REQUIREMENT -> Copy whichever lines of the data hold the word "approach".

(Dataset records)
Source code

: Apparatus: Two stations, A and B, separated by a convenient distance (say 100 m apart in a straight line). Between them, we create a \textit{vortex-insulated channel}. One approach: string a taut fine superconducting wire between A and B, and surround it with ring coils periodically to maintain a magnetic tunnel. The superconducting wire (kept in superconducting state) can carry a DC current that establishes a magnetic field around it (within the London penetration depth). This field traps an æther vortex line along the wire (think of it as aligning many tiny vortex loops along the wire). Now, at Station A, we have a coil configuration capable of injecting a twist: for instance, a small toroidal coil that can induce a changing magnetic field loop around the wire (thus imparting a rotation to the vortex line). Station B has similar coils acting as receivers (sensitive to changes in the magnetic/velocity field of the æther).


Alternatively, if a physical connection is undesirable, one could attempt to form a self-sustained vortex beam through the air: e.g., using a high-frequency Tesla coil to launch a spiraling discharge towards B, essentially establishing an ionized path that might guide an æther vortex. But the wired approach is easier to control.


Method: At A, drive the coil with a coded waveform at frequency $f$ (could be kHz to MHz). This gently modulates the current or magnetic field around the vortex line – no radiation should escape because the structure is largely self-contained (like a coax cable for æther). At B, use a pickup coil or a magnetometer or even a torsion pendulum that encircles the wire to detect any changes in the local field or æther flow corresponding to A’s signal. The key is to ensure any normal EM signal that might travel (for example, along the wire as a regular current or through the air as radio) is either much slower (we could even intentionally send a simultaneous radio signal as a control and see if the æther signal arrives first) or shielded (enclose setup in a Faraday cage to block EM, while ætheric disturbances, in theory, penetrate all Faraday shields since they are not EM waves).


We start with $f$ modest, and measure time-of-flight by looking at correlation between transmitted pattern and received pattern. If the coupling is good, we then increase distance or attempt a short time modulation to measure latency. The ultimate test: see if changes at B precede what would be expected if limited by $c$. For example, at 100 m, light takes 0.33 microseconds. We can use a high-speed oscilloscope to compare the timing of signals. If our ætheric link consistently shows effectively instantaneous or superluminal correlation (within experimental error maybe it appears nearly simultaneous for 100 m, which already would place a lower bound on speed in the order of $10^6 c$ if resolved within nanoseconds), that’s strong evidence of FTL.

SOLUTION TO THIS PROBLEM ->
: Apparatus: Two stations, A and B, separated by a convenient distance (say 100 m apart in a straight line). Between them, we create a \textit{vortex-insulated channel}. One approach: string a taut fine superconducting wire between A and B, and surround it with ring coils periodically to maintain a magnetic tunnel. The superconducting wire (kept in superconducting state) can carry a DC current that establishes a magnetic field around it (within the London penetration depth). This field traps an æther vortex line along the wire (think of it as aligning many tiny vortex loops along the wire). Now, at Station A, we have a coil configuration capable of injecting a twist: for instance, a small toroidal coil that can induce a changing magnetic field loop around the wire (thus imparting a rotation to the vortex line). Station B has similar coils acting as receivers (sensitive to changes in the magnetic/velocity field of the æther).
Alternatively, if a physical connection is undesirable, one could attempt to form a self-sustained vortex beam through the air: e.g., using a high-frequency Tesla coil to launch a spiraling discharge towards B, essentially establishing an ionized path that might guide an æther vortex. But the wired approach is easier to control.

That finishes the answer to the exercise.